[[ SUPPLIED RECORDS, beginning ]]

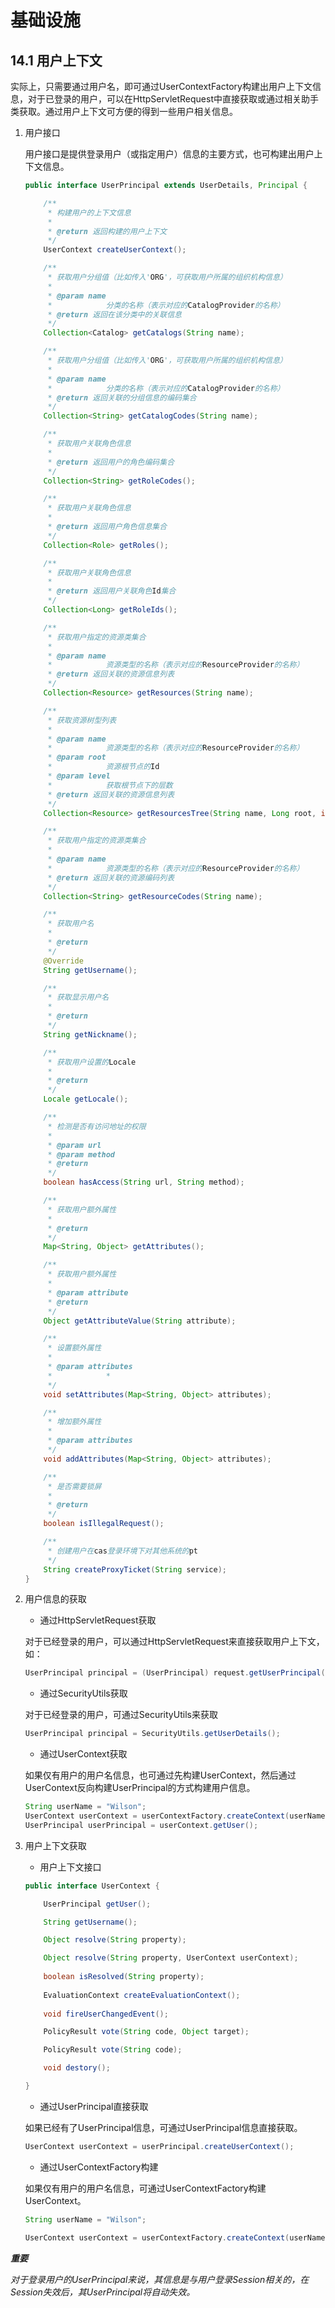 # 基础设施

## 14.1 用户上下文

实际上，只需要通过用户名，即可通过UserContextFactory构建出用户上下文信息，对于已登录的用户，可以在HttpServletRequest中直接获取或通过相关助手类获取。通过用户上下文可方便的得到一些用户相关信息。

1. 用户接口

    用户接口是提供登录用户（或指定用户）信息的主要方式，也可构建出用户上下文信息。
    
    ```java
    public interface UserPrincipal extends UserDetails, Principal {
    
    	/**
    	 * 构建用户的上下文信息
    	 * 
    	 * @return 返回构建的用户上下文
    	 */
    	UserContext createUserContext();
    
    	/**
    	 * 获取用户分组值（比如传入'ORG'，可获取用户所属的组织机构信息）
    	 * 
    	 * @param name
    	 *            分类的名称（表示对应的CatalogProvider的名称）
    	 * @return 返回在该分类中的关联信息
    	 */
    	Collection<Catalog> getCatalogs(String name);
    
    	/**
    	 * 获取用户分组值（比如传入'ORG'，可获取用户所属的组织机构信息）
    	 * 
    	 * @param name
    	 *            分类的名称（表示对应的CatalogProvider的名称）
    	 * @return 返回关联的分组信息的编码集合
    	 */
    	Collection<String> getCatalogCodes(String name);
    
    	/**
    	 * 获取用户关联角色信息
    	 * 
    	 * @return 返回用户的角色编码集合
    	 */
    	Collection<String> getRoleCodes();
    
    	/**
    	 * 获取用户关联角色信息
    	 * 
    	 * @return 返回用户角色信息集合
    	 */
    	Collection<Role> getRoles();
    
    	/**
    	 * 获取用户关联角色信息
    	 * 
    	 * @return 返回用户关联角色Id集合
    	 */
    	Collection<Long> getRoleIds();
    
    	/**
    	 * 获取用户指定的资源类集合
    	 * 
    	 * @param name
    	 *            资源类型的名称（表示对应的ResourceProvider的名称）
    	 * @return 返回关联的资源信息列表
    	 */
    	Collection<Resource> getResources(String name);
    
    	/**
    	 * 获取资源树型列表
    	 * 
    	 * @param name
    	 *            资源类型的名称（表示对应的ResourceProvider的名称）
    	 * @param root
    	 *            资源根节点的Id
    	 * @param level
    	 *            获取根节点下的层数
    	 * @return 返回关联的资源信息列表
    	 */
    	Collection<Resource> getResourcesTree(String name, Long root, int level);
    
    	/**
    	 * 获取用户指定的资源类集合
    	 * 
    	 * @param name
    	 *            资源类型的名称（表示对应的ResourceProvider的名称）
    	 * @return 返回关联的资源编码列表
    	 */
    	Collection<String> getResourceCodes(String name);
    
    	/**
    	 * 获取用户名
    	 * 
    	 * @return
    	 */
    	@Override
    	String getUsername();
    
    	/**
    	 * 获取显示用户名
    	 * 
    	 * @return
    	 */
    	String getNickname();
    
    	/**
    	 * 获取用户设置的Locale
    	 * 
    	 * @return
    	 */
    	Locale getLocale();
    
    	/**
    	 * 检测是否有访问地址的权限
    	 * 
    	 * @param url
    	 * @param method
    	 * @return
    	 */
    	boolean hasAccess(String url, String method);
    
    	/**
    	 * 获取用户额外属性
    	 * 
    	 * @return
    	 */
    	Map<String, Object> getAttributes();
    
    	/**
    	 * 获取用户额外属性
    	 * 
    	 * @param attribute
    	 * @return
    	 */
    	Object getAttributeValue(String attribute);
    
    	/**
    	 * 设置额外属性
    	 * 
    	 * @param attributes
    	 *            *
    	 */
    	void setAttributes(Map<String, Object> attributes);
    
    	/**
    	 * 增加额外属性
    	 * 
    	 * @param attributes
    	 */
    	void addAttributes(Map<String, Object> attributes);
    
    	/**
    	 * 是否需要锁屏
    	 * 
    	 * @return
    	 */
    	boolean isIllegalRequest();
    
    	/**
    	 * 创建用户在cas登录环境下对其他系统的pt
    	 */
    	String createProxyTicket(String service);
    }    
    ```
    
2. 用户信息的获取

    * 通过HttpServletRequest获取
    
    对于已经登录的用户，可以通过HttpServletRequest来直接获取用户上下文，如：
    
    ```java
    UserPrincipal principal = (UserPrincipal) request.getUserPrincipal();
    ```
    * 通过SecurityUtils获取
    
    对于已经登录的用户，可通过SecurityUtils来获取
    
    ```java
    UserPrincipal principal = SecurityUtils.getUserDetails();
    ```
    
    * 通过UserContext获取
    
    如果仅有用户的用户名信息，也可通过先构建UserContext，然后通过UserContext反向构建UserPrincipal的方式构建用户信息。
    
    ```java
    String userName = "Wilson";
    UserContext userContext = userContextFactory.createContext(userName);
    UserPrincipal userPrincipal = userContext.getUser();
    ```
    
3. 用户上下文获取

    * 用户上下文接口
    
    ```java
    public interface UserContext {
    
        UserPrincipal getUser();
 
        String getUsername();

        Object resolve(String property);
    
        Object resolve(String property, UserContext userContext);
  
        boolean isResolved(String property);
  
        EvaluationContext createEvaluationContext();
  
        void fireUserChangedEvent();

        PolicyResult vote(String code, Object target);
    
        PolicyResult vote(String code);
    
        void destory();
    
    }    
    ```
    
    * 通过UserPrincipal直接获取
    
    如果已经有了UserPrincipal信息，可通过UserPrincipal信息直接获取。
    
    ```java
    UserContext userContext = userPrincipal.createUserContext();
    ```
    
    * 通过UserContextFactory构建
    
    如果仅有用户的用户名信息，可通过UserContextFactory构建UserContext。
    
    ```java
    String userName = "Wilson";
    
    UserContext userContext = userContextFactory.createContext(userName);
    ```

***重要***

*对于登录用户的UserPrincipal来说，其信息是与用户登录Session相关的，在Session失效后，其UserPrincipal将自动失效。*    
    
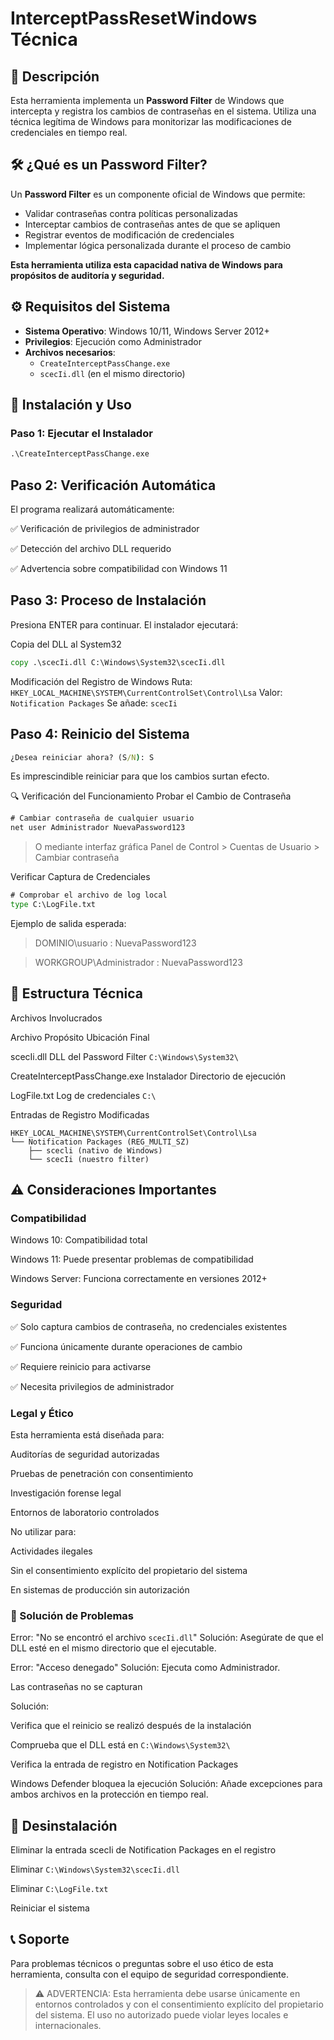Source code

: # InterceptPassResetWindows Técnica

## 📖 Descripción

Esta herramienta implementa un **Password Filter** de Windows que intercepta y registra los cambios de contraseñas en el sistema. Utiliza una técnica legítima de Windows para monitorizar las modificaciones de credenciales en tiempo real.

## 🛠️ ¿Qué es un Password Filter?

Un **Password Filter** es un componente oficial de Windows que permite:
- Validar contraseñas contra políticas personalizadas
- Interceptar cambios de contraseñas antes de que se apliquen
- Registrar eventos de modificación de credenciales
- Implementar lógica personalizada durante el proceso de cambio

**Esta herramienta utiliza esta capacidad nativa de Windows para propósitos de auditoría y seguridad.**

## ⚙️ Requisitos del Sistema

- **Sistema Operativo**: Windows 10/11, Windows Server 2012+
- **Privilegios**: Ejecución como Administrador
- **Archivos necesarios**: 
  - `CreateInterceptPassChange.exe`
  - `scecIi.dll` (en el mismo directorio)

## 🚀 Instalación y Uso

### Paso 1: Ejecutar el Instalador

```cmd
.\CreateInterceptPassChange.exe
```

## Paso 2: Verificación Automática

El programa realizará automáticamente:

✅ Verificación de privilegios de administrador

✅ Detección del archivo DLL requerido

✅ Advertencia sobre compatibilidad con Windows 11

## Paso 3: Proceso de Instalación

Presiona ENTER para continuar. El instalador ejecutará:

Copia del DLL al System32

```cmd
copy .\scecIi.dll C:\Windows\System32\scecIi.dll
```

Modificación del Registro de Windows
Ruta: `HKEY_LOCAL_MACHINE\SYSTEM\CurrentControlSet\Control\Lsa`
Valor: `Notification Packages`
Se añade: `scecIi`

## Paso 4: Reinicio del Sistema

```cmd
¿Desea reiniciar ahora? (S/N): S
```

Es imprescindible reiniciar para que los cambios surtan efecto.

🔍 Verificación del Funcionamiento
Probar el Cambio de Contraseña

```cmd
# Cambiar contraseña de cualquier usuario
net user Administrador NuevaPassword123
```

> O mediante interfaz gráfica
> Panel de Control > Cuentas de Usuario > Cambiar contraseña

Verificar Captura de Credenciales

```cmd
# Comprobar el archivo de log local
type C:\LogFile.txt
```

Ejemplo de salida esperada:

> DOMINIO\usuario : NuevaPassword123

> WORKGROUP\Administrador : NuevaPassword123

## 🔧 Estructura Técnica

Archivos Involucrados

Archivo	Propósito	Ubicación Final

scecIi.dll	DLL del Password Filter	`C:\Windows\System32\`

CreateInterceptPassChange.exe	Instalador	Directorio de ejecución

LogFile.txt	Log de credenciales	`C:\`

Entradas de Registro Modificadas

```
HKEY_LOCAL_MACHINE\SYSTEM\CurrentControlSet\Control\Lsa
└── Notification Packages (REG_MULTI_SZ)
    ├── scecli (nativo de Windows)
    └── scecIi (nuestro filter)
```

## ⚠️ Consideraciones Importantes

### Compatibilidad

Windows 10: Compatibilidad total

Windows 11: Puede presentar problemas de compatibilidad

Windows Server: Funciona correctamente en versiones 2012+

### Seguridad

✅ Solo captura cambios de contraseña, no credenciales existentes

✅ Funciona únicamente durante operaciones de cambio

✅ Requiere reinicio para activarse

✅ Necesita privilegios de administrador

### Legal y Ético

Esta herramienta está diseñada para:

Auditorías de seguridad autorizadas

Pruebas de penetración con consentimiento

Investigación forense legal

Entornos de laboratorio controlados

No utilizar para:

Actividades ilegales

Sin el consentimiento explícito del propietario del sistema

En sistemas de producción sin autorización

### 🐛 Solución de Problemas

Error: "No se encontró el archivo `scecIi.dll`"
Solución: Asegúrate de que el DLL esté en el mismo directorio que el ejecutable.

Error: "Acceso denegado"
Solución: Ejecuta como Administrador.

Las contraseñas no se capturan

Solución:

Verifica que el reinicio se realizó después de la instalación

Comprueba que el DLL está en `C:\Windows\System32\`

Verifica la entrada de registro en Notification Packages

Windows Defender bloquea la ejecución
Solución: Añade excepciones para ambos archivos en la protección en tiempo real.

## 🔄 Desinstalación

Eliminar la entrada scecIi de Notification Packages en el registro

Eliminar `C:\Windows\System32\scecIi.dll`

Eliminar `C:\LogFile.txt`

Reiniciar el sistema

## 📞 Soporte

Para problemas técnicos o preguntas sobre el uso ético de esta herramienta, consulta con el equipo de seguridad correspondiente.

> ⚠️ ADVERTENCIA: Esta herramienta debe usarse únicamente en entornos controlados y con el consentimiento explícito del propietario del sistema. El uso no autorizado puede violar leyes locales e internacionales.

[[ SUPPLIED RECORDS, end ]]

* TASK PROMPT: Your reply should be a single number: how many lines in the entries above hold the string "tiempo".

* REPLY TO THE EXERCISE: 2